DATA FOR THIS TASK Block Start

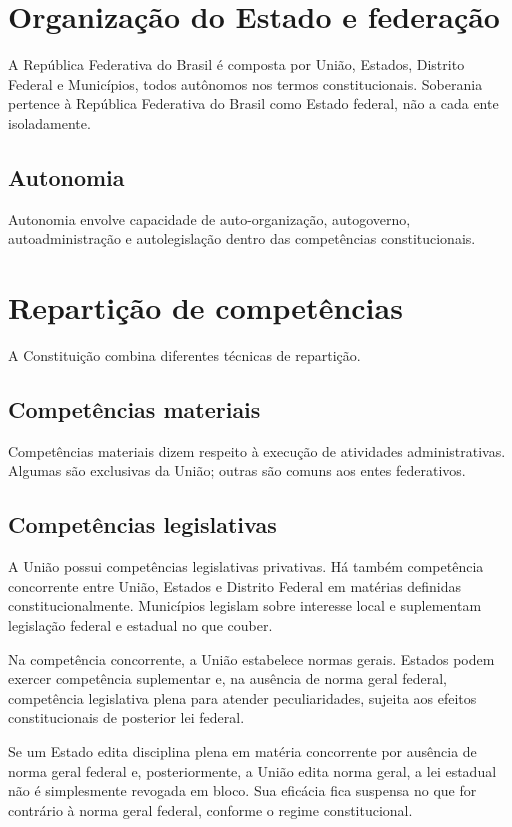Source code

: \section{Organização do Estado e federação}

A República Federativa do Brasil é composta por União, Estados, Distrito Federal e Municípios, todos autônomos nos termos constitucionais. Soberania pertence à República Federativa do Brasil como Estado federal, não a cada ente isoladamente.

\subsection{Autonomia}

Autonomia envolve capacidade de auto-organização, autogoverno, autoadministração e autolegislação dentro das competências constitucionais.

\section{Repartição de competências}

A Constituição combina diferentes técnicas de repartição.

\subsection{Competências materiais}

Competências materiais dizem respeito à execução de atividades administrativas. Algumas são exclusivas da União; outras são comuns aos entes federativos.

\subsection{Competências legislativas}

A União possui competências legislativas privativas. Há também competência concorrente entre União, Estados e Distrito Federal em matérias definidas constitucionalmente. Municípios legislam sobre interesse local e suplementam legislação federal e estadual no que couber.

Na competência concorrente, a União estabelece normas gerais. Estados podem exercer competência suplementar e, na ausência de norma geral federal, competência legislativa plena para atender peculiaridades, sujeita aos efeitos constitucionais de posterior lei federal.

\begin{exemplo}
Se um Estado edita disciplina plena em matéria concorrente por ausência de norma geral federal e, posteriormente, a União edita norma geral, a lei estadual não é simplesmente revogada em bloco. Sua eficácia fica suspensa no que for contrário à norma geral federal, conforme o regime constitucional.
\end{exemplo}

DATA FOR THIS TASK Block End

TASK STATEMENT:
Your response should be the lines of the entries above that include the string "constitucionais".

WRITTEN RESPONSE:
A República Federativa do Brasil é composta por União, Estados, Distrito Federal e Municípios, todos autônomos nos termos constitucionais. Soberania pertence à República Federativa do Brasil como Estado federal, não a cada ente isoladamente.
Autonomia envolve capacidade de auto-organização, autogoverno, autoadministração e autolegislação dentro das competências constitucionais.
Na competência concorrente, a União estabelece normas gerais. Estados podem exercer competência suplementar e, na ausência de norma geral federal, competência legislativa plena para atender peculiaridades, sujeita aos efeitos constitucionais de posterior lei federal.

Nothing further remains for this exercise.